*** Opening TASK INPUT ***

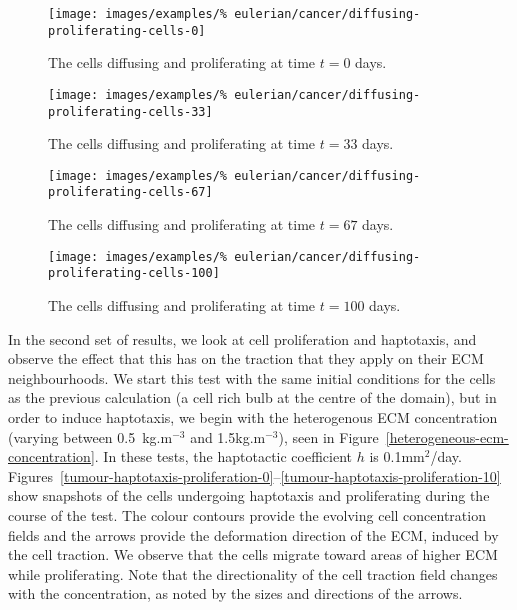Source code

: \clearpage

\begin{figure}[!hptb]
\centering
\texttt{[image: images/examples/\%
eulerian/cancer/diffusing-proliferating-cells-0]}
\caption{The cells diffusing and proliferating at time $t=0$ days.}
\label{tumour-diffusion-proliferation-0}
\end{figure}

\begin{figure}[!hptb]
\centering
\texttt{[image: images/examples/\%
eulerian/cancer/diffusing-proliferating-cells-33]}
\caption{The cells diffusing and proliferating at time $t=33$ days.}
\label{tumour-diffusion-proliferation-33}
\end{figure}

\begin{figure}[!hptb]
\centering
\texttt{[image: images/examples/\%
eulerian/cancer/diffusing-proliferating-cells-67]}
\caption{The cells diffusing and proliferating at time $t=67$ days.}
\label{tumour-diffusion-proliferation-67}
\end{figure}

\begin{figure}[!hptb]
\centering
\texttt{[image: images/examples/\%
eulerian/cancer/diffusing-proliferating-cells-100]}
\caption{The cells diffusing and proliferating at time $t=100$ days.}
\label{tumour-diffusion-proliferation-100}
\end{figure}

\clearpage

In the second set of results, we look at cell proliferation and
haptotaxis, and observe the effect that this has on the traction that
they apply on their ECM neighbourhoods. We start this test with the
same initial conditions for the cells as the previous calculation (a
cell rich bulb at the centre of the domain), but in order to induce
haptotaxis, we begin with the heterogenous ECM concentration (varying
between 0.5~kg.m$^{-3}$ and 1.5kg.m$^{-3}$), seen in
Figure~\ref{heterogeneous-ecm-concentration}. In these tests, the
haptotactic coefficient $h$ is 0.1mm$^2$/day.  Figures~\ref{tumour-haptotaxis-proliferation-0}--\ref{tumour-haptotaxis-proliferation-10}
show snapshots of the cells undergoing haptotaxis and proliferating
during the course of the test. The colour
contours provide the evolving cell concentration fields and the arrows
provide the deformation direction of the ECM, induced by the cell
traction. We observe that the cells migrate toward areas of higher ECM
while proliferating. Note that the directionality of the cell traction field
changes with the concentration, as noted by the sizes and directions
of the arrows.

*** Closing TASK INPUT ***
*** Opening TASK INPUT ***

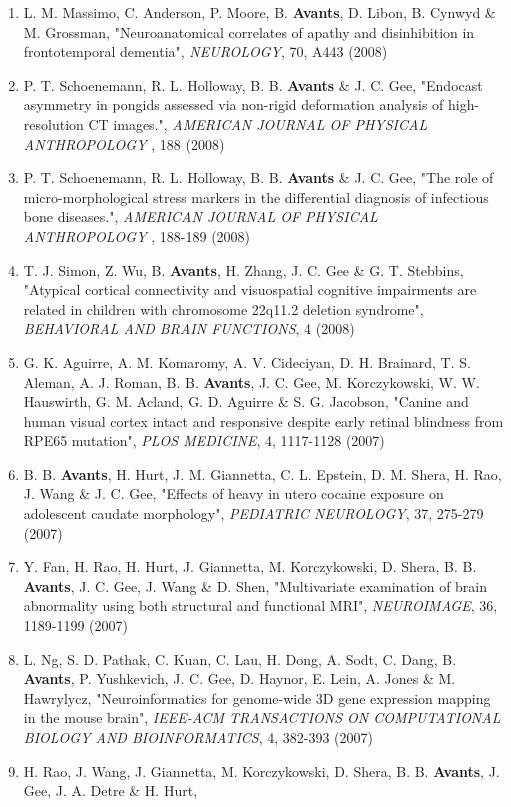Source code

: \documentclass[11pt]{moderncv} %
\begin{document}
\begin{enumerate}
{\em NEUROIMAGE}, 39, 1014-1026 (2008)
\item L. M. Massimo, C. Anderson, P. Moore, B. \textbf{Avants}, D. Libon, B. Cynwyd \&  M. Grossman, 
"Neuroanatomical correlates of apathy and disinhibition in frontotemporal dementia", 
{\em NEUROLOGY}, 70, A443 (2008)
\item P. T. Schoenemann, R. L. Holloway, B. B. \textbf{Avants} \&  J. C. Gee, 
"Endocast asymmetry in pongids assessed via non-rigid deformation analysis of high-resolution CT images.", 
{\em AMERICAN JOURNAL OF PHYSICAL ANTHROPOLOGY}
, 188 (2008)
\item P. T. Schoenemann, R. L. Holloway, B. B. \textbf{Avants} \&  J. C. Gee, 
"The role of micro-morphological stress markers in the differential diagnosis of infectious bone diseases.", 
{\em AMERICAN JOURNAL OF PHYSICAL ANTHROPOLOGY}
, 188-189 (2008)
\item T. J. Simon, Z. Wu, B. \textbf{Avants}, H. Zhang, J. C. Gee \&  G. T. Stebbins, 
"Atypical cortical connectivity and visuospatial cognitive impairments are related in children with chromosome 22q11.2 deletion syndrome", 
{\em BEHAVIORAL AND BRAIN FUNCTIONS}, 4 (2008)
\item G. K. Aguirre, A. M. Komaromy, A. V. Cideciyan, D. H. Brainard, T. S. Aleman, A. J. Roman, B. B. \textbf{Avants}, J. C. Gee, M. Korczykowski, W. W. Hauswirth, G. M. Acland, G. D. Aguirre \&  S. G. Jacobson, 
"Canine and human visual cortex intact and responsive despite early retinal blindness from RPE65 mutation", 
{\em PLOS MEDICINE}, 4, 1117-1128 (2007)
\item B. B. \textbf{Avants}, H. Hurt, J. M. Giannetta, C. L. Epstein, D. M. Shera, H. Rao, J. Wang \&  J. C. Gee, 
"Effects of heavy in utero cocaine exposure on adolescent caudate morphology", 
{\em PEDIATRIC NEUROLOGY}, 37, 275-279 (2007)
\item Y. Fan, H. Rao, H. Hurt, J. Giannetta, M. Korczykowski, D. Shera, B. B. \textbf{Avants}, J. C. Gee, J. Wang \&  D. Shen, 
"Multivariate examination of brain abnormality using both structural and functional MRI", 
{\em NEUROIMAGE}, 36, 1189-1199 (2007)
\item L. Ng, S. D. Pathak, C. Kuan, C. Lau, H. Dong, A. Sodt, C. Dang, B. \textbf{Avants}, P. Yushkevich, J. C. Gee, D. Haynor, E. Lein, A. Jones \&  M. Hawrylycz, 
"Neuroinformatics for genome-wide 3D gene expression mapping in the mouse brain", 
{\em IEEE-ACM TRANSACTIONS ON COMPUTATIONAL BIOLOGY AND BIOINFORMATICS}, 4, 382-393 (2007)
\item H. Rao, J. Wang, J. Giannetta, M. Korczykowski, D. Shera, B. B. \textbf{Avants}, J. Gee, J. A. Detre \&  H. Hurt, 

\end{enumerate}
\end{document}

*** Closing TASK INPUT ***

■ REQUIRED ACTION ■
Report every line from the listing above where the string "proliferating" can be found.

■ SOLUTION TO THE PROBLEM ■
eulerian/cancer/diffusing-proliferating-cells-0]}
\caption{The cells diffusing and proliferating at time $t=0$ days.}
eulerian/cancer/diffusing-proliferating-cells-33]}
\caption{The cells diffusing and proliferating at time $t=33$ days.}
eulerian/cancer/diffusing-proliferating-cells-67]}
\caption{The cells diffusing and proliferating at time $t=67$ days.}
eulerian/cancer/diffusing-proliferating-cells-100]}
\caption{The cells diffusing and proliferating at time $t=100$ days.}
show snapshots of the cells undergoing haptotaxis and proliferating
while proliferating. Note that the directionality of the cell traction field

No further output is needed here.